Une date qui s’inscrit désormais en lettres d’or dans les annales diplomatiques de la République du Congo, le 3 février 2026, marquant l’acte de naissance d’une ère nouvelle pour la culture de la transparence.
Dans le cadre solennel des salons du Sénat, une rencontre au sommet a scellé l’alliance entre le vénérable Président de la chambre haute, Pierre Ngolo, et la directrice générale du secrétariat continental du Mécanisme Africain d’Évaluation par les Pairs (MAEP), Marie-Antoinette Rose-Quatre.
Loin des simples convenances protocolaires, cet échange a servi de tribune à un engagement solennel : le déploiement d’un soutien technique massif et inconditionnel à la Commission nationale.

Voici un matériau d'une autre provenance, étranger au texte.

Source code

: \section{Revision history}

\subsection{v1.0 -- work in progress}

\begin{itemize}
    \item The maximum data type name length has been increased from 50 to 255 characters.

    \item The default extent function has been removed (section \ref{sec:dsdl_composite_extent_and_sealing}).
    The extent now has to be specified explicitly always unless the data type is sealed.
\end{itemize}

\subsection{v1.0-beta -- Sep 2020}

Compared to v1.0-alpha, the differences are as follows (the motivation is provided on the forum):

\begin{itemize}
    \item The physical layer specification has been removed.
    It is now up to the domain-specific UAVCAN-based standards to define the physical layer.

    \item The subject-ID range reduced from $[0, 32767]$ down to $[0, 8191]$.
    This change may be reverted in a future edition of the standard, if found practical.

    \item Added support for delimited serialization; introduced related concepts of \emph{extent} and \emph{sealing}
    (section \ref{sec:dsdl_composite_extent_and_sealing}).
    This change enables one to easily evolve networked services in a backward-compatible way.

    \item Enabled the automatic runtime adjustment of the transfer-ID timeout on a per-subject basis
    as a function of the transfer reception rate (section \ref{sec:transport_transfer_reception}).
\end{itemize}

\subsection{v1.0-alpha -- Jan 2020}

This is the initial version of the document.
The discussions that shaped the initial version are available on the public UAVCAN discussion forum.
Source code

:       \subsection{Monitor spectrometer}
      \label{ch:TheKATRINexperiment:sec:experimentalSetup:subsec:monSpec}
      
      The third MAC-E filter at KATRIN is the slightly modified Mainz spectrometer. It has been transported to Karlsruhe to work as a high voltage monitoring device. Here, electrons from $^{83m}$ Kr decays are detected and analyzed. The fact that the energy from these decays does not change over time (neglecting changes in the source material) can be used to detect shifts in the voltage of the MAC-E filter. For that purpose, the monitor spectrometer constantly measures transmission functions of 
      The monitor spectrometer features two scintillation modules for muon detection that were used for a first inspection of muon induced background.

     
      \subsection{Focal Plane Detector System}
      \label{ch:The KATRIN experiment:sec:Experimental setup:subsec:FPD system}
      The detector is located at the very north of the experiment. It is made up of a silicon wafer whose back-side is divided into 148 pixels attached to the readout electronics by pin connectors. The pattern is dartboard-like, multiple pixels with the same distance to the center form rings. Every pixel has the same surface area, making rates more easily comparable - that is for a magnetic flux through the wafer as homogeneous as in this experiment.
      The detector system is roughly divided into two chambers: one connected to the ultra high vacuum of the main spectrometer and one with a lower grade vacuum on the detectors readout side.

Pour Pierre Ngolo, cette synergie représente le prolongement naturel de la volonté souveraine du pays de s’engager dans une introspection rigoureuse. L’objectif est limpide : diagnostiquer avec une précision chirurgicale les forces et les zones d’ombre de la gestion publique.
De son côté, Marie-Antoinette Rose-Quatre a réaffirmé la détermination de l’institution continentale à ériger l’évaluation en véritable levier de développement, rappelant que l’appropriation nationale demeure la clé de voûte de toute réforme crédible aux yeux de l’Union Africaine.

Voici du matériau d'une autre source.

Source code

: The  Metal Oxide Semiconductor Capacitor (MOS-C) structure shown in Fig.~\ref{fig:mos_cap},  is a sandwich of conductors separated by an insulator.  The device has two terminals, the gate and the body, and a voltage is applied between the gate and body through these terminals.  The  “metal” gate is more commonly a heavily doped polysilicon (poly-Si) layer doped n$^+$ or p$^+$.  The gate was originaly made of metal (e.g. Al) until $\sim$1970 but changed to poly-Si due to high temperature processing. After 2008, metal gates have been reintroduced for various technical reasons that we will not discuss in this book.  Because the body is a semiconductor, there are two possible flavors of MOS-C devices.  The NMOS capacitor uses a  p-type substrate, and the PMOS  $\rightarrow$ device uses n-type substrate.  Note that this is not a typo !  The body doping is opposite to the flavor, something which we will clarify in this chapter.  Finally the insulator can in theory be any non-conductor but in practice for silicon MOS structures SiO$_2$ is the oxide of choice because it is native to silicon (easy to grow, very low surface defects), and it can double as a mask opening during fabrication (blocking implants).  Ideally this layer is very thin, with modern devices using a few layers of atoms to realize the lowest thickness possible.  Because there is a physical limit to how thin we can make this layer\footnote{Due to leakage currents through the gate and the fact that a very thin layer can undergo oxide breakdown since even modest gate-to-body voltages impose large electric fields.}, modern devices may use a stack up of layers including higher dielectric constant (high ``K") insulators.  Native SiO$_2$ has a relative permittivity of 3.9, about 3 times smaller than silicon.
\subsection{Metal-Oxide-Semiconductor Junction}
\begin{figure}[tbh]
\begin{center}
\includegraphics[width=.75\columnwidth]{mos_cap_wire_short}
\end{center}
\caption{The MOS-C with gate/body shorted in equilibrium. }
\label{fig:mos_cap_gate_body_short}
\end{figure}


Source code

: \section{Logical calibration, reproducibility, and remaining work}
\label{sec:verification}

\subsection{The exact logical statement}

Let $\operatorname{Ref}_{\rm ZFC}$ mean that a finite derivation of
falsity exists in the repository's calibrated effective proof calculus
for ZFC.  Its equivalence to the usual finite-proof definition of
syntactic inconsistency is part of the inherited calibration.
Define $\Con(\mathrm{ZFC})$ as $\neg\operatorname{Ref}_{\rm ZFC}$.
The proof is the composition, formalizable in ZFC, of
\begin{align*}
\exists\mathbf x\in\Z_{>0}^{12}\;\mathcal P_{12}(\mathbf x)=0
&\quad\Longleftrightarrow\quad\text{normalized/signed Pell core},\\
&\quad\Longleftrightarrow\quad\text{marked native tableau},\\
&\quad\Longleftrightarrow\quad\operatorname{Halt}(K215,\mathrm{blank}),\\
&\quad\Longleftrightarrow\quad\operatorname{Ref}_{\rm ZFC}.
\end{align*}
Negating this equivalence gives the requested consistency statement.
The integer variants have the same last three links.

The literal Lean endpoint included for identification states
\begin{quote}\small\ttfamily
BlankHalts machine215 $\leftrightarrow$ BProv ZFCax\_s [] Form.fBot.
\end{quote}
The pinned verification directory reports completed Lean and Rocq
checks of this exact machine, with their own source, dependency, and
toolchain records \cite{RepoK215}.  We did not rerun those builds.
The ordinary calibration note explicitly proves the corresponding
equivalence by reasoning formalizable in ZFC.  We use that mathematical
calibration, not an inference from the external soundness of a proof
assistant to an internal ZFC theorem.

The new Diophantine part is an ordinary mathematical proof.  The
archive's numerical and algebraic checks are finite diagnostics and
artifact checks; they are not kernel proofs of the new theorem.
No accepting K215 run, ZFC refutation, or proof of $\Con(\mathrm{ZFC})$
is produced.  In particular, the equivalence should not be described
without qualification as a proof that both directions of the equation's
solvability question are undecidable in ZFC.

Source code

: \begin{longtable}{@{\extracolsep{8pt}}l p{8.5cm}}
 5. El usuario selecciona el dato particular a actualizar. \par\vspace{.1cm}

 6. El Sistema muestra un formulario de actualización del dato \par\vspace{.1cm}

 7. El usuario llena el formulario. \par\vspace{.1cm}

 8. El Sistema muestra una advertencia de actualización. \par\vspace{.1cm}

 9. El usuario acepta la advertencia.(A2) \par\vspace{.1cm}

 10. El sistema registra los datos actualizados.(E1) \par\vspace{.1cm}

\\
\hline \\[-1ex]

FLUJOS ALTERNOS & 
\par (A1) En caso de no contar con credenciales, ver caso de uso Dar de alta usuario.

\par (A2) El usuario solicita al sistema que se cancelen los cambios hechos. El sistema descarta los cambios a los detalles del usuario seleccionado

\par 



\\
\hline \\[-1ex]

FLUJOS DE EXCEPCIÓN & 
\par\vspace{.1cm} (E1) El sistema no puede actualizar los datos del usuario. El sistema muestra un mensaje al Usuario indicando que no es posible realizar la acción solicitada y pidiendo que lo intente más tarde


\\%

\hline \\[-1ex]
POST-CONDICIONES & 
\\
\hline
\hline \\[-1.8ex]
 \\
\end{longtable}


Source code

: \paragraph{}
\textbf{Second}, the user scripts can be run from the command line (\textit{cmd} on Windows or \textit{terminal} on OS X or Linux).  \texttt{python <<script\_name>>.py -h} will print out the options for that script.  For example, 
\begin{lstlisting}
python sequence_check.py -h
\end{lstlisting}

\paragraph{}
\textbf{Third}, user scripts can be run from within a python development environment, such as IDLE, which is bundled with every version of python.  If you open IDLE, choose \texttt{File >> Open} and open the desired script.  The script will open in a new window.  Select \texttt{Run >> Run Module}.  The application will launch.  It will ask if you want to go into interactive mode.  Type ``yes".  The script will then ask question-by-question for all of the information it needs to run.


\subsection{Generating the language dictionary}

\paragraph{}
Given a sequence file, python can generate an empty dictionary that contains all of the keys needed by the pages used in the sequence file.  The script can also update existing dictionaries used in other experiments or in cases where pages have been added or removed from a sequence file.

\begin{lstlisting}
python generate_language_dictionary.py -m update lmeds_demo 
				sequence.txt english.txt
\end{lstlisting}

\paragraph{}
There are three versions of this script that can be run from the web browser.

LA SOUVERAINETÉ DU CONTRÔLE – L’IMPULSION DE PIERRE NGOLO SOUS L’ÉGIDE DU MAEP
Au cœur des discussions, la séparation des pouvoirs et l’implication organique des institutions représentatives ont occupé une place centrale. Accompagnée par Alain Akouala Atipault, Président de la Commission nationale d’auto-évaluation, Marie-Antoinette Rose-Quatre a rappelé avec force qu’un processus MAEP ne peut prospérer sans que les élus du peuple ne s’emparent des résultats des rapports, qu’ils soient globaux ou thématiques.

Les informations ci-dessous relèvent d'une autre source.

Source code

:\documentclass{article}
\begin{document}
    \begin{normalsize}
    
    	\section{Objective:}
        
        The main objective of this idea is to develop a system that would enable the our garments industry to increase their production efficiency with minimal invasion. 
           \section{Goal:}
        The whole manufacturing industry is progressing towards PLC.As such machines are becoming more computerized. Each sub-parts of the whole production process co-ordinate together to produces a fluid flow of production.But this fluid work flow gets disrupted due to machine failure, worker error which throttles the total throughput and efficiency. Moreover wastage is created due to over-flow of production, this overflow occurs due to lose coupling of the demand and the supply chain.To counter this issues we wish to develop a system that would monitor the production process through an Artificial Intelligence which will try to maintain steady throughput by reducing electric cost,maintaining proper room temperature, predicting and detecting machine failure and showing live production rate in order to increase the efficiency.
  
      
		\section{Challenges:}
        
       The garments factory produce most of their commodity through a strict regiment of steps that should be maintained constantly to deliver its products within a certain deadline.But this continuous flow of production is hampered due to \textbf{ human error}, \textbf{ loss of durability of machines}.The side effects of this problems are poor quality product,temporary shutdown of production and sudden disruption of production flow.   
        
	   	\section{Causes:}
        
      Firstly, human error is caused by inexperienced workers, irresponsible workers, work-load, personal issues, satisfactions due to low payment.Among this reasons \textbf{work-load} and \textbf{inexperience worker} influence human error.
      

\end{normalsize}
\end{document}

Pierre Ngolo, fin stratège de la vie parlementaire, a exprimé le souhait ardent de voir le secrétariat continental devenir un partenaire structurel du Congo.
Cette collaboration permettrait au Sénat d’exercer avec une acuité renouvelée sa mission de régulateur et de contrôleur de l’action gouvernementale. Cet alignement de vision entre le leader du Parlement et la patronne du MAEP témoigne d’une maturité politique remarquable : le Congo ne perçoit plus l’évaluation comme une ingérence, mais comme un instrument d’ingénierie politique indispensable pour cimenter une paix sociale durable, fondée sur les piliers de la justice et de l’équité.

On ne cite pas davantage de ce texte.